Page MenuHomePhabricator

Article on Carles Puigdemont has inflated pageviews in many projects
Open, Needs TriagePublic

Description

Hello! Some articles (especially [[:eu:Carles_Puigdemont]]) are giving anomalous visit patterns at euwiki: https://pageviews.toolforge.org/pageviews/?project=eu.wikipedia.org&platform=all-access&agent=user&redirects=0&start=2020-07-05&end=2020-09-25&pages=Carles_Puigdemont

I think there's a bot that is not being detected, creating false statistics for the project.

Event Timeline

MusikAnimal added a subscriber: MusikAnimal.

Not an issue with the Pageviews tool, rather the data that it serves. Anyway I agree that this is most surely a bot.

Mr. Puigdemont is also (supposedly) the second most read article in the Norwegian Nynorsk Wikipedia, the third most read in Icelandic, third most read in Afrikaans, second most read in Alemannic, most read in Western Armenian … and the list goes on and on and on (probably), I stopped checking there.

Could his article(s) be excluded from the lists, please?

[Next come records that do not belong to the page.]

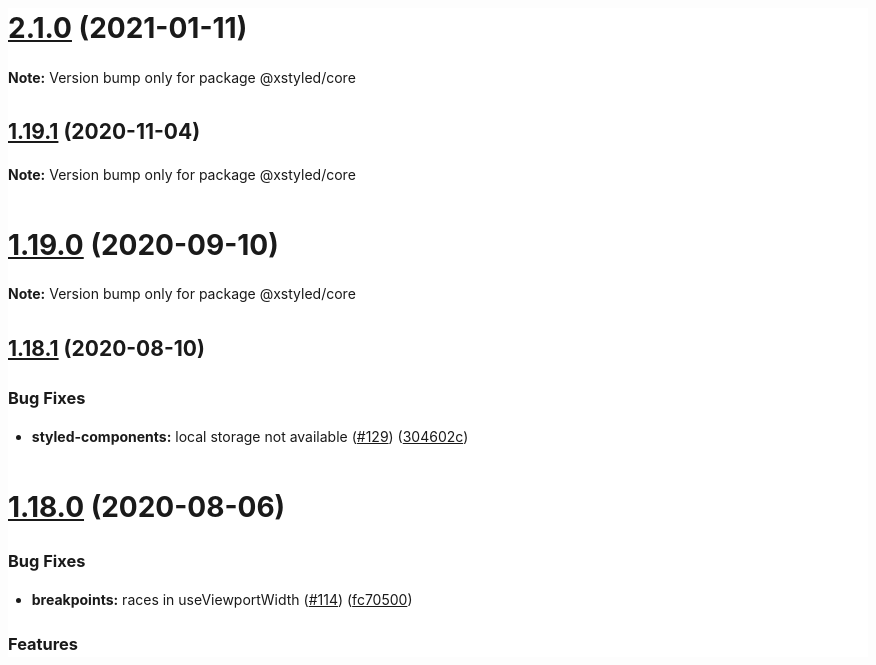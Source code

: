 



# [2.1.0](https://github.com/gregberge/xstyled/tree/master/packages/core/compare/v2.0.0...v2.1.0) (2021-01-11)

**Note:** Version bump only for package @xstyled/core





## [1.19.1](https://github.com/gregberge/xstyled/tree/master/packages/core/compare/v1.19.0...v1.19.1) (2020-11-04)

**Note:** Version bump only for package @xstyled/core





# [1.19.0](https://github.com/gregberge/xstyled/tree/master/packages/core/compare/v1.18.1...v1.19.0) (2020-09-10)

**Note:** Version bump only for package @xstyled/core





## [1.18.1](https://github.com/gregberge/xstyled/tree/master/packages/core/compare/v1.18.0...v1.18.1) (2020-08-10)


### Bug Fixes

* **styled-components:** local storage not available ([#129](https://github.com/gregberge/xstyled/tree/master/packages/core/issues/129)) ([304602c](https://github.com/gregberge/xstyled/tree/master/packages/core/commit/304602c2454127a2ce3bf2d6f81cd3a75dc97ad9))





# [1.18.0](https://github.com/gregberge/xstyled/tree/master/packages/core/compare/v1.17.2...v1.18.0) (2020-08-06)


### Bug Fixes

* **breakpoints:** races in useViewportWidth ([#114](https://github.com/gregberge/xstyled/tree/master/packages/core/issues/114)) ([fc70500](https://github.com/gregberge/xstyled/tree/master/packages/core/commit/fc70500b994634a0aa3d79e4d5fdaa1cc531c711))


### Features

It really is polluting the results.

jhsoby renamed this task from Anomalous visit pattern on some articles at euwiki to Article on Carles Puigdemont has inflated pageviews in many projects.Mar 4 2021, 2:12 PM

@MusikAnimal What can be done about this? Soon 1.5 years since this was reported (probably even longer since the problem started), and this pageviews manipulation is still going on as rampant as ever. I just noticed that the article is given a quite prominent spot when you open the Wikipedia Android app because of the high pageview count – maybe that's one of the motivations for whoever is doing this? Either way, the article should be excluded from the most viewed lists in all languages.

+1

Even better would be exclude those robots, obviously, but it's really frustrating seeing it every time I use the Android app — currently the top 5 articles on the Welsh Wicipedia are Carles Puigdemont: 4k views, Microsoft 51 views, Katarzyna Kobro 47 views, Wyn Calvin 43 views, Cymraeg (the Welsh language) 40 views.

Can we please get Senyor Puigdemont excluded from our views across all these projects?

Yes, that would make it. I don't know how much visits are coming from bots, but if exclusion is impossible, then we should find another way.

What can be done about this?

This would fall onto the Analytics team. I don't believe there is a system to exclude pages from the /top/ ("most viewed pages") endpoint, and it would be up to them to add one.

I just noticed that the article is given a quite prominent spot when you open the Wikipedia Android app because of the high pageview count – maybe that's one of the motivations for whoever is doing this?

Possibly. Since it seems to have been a problem for so long now, with no end in sight, perhaps the Android team could remove it. You could create a task under Wikipedia-Android-App-Backlog requesting it, but I have no idea if they'll follow through. It would be better to remove the page from the actual underlying data, then all the clients (Android/iOS apps, Topviews, Hatnote, etc.) will all have the page removed.

Even better would be exclude those robots, obviously

The Analytics team improved bot detection a while back, and it seemed to take care of most of the artificially inflated data. Without having investigated the eu:Carles_Puigdemont pageviews data myself, my guess is that this bot is doing a very good job at appearing to be human.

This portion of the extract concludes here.